[PROVIDED MATERIAL Boundary: Start]

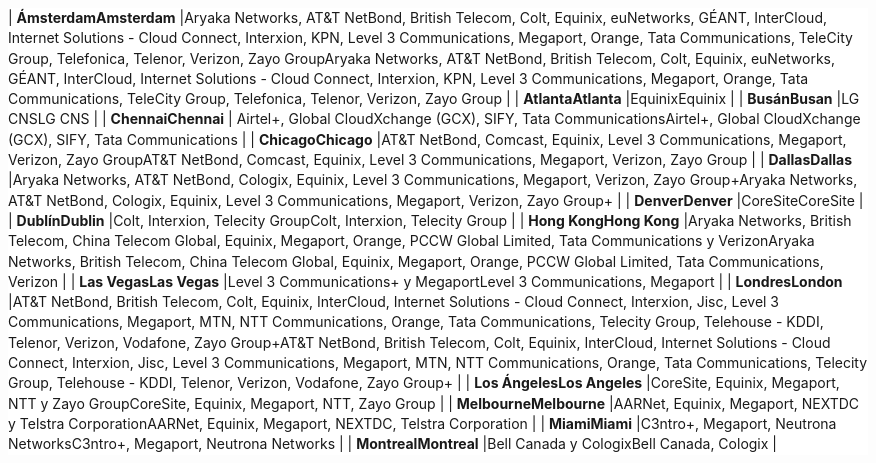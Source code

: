 | <span data-ttu-id="9abeb-167">**Ámsterdam**</span><span class="sxs-lookup"><span data-stu-id="9abeb-167">**Amsterdam**</span></span> |<span data-ttu-id="9abeb-168">Aryaka Networks, AT&T NetBond, British Telecom, Colt, Equinix, euNetworks, GÉANT, InterCloud, Internet Solutions - Cloud Connect, Interxion, KPN, Level 3 Communications, Megaport, Orange, Tata Communications, TeleCity Group, Telefonica, Telenor, Verizon, Zayo Group</span><span class="sxs-lookup"><span data-stu-id="9abeb-168">Aryaka Networks, AT&T NetBond, British Telecom, Colt, Equinix, euNetworks, GÉANT, InterCloud, Internet Solutions - Cloud Connect, Interxion, KPN, Level 3 Communications, Megaport, Orange, Tata Communications, TeleCity Group, Telefonica, Telenor, Verizon, Zayo Group</span></span> |
| <span data-ttu-id="9abeb-169">**Atlanta**</span><span class="sxs-lookup"><span data-stu-id="9abeb-169">**Atlanta**</span></span> |<span data-ttu-id="9abeb-170">Equinix</span><span class="sxs-lookup"><span data-stu-id="9abeb-170">Equinix</span></span> |
| <span data-ttu-id="9abeb-171">**Busán**</span><span class="sxs-lookup"><span data-stu-id="9abeb-171">**Busan**</span></span> |<span data-ttu-id="9abeb-172">LG CNS</span><span class="sxs-lookup"><span data-stu-id="9abeb-172">LG CNS</span></span> |
| <span data-ttu-id="9abeb-173">**Chennai**</span><span class="sxs-lookup"><span data-stu-id="9abeb-173">**Chennai**</span></span> | <span data-ttu-id="9abeb-174">Airtel+, Global CloudXchange (GCX), SIFY, Tata Communications</span><span class="sxs-lookup"><span data-stu-id="9abeb-174">Airtel+, Global CloudXchange (GCX), SIFY, Tata Communications</span></span> |
| <span data-ttu-id="9abeb-175">**Chicago**</span><span class="sxs-lookup"><span data-stu-id="9abeb-175">**Chicago**</span></span> |<span data-ttu-id="9abeb-176">AT&T NetBond, Comcast, Equinix, Level 3 Communications, Megaport, Verizon, Zayo Group</span><span class="sxs-lookup"><span data-stu-id="9abeb-176">AT&T NetBond, Comcast, Equinix, Level 3 Communications, Megaport, Verizon, Zayo Group</span></span> |
| <span data-ttu-id="9abeb-177">**Dallas**</span><span class="sxs-lookup"><span data-stu-id="9abeb-177">**Dallas**</span></span> |<span data-ttu-id="9abeb-178">Aryaka Networks, AT&T NetBond, Cologix, Equinix, Level 3 Communications, Megaport, Verizon, Zayo Group+</span><span class="sxs-lookup"><span data-stu-id="9abeb-178">Aryaka Networks, AT&T NetBond, Cologix, Equinix, Level 3 Communications, Megaport, Verizon, Zayo Group+</span></span> |
| <span data-ttu-id="9abeb-179">**Denver**</span><span class="sxs-lookup"><span data-stu-id="9abeb-179">**Denver**</span></span> |<span data-ttu-id="9abeb-180">CoreSite</span><span class="sxs-lookup"><span data-stu-id="9abeb-180">CoreSite</span></span> |
| <span data-ttu-id="9abeb-181">**Dublín**</span><span class="sxs-lookup"><span data-stu-id="9abeb-181">**Dublin**</span></span> |<span data-ttu-id="9abeb-182">Colt, Interxion, Telecity Group</span><span class="sxs-lookup"><span data-stu-id="9abeb-182">Colt, Interxion, Telecity Group</span></span> |
| <span data-ttu-id="9abeb-183">**Hong Kong**</span><span class="sxs-lookup"><span data-stu-id="9abeb-183">**Hong Kong**</span></span> |<span data-ttu-id="9abeb-184">Aryaka Networks, British Telecom, China Telecom Global, Equinix, Megaport, Orange, PCCW Global Limited, Tata Communications y Verizon</span><span class="sxs-lookup"><span data-stu-id="9abeb-184">Aryaka Networks, British Telecom, China Telecom Global, Equinix, Megaport, Orange, PCCW Global Limited, Tata Communications, Verizon</span></span> |
| <span data-ttu-id="9abeb-185">**Las Vegas**</span><span class="sxs-lookup"><span data-stu-id="9abeb-185">**Las Vegas**</span></span> |<span data-ttu-id="9abeb-186">Level 3 Communications+ y Megaport</span><span class="sxs-lookup"><span data-stu-id="9abeb-186">Level 3 Communications, Megaport</span></span> |
| <span data-ttu-id="9abeb-187">**Londres**</span><span class="sxs-lookup"><span data-stu-id="9abeb-187">**London**</span></span> |<span data-ttu-id="9abeb-188">AT&T NetBond, British Telecom, Colt, Equinix, InterCloud, Internet Solutions - Cloud Connect, Interxion, Jisc, Level 3 Communications, Megaport, MTN, NTT Communications, Orange, Tata Communications, Telecity Group, Telehouse - KDDI, Telenor, Verizon, Vodafone, Zayo Group+</span><span class="sxs-lookup"><span data-stu-id="9abeb-188">AT&T NetBond, British Telecom, Colt, Equinix, InterCloud, Internet Solutions - Cloud Connect, Interxion, Jisc, Level 3 Communications, Megaport, MTN, NTT Communications, Orange, Tata Communications, Telecity Group, Telehouse - KDDI, Telenor, Verizon, Vodafone, Zayo Group+</span></span> |
| <span data-ttu-id="9abeb-189">**Los Ángeles**</span><span class="sxs-lookup"><span data-stu-id="9abeb-189">**Los Angeles**</span></span> |<span data-ttu-id="9abeb-190">CoreSite, Equinix, Megaport, NTT y Zayo Group</span><span class="sxs-lookup"><span data-stu-id="9abeb-190">CoreSite, Equinix, Megaport, NTT, Zayo Group</span></span> |
| <span data-ttu-id="9abeb-191">**Melbourne**</span><span class="sxs-lookup"><span data-stu-id="9abeb-191">**Melbourne**</span></span> |<span data-ttu-id="9abeb-192">AARNet, Equinix, Megaport, NEXTDC y Telstra Corporation</span><span class="sxs-lookup"><span data-stu-id="9abeb-192">AARNet, Equinix, Megaport, NEXTDC, Telstra Corporation</span></span> |
| <span data-ttu-id="9abeb-193">**Miami**</span><span class="sxs-lookup"><span data-stu-id="9abeb-193">**Miami**</span></span> |<span data-ttu-id="9abeb-194">C3ntro+, Megaport, Neutrona Networks</span><span class="sxs-lookup"><span data-stu-id="9abeb-194">C3ntro+, Megaport, Neutrona Networks</span></span> |
| <span data-ttu-id="9abeb-195">**Montreal**</span><span class="sxs-lookup"><span data-stu-id="9abeb-195">**Montreal**</span></span> |<span data-ttu-id="9abeb-196">Bell Canada y Cologix</span><span class="sxs-lookup"><span data-stu-id="9abeb-196">Bell Canada, Cologix</span></span> |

[PROVIDED MATERIAL Boundary: End]

**YOUR ASSIGNMENT**
From the data above, gather every line that includes the word "CoreSite".

**TASK OUTPUT**
| <span data-ttu-id="9abeb-179">**Denver**</span><span class="sxs-lookup"><span data-stu-id="9abeb-179">**Denver**</span></span> |<span data-ttu-id="9abeb-180">CoreSite</span><span class="sxs-lookup"><span data-stu-id="9abeb-180">CoreSite</span></span> |
| <span data-ttu-id="9abeb-189">**Los Ángeles**</span><span class="sxs-lookup"><span data-stu-id="9abeb-189">**Los Angeles**</span></span> |<span data-ttu-id="9abeb-190">CoreSite, Equinix, Megaport, NTT y Zayo Group</span><span class="sxs-lookup"><span data-stu-id="9abeb-190">CoreSite, Equinix, Megaport, NTT, Zayo Group</span></span> |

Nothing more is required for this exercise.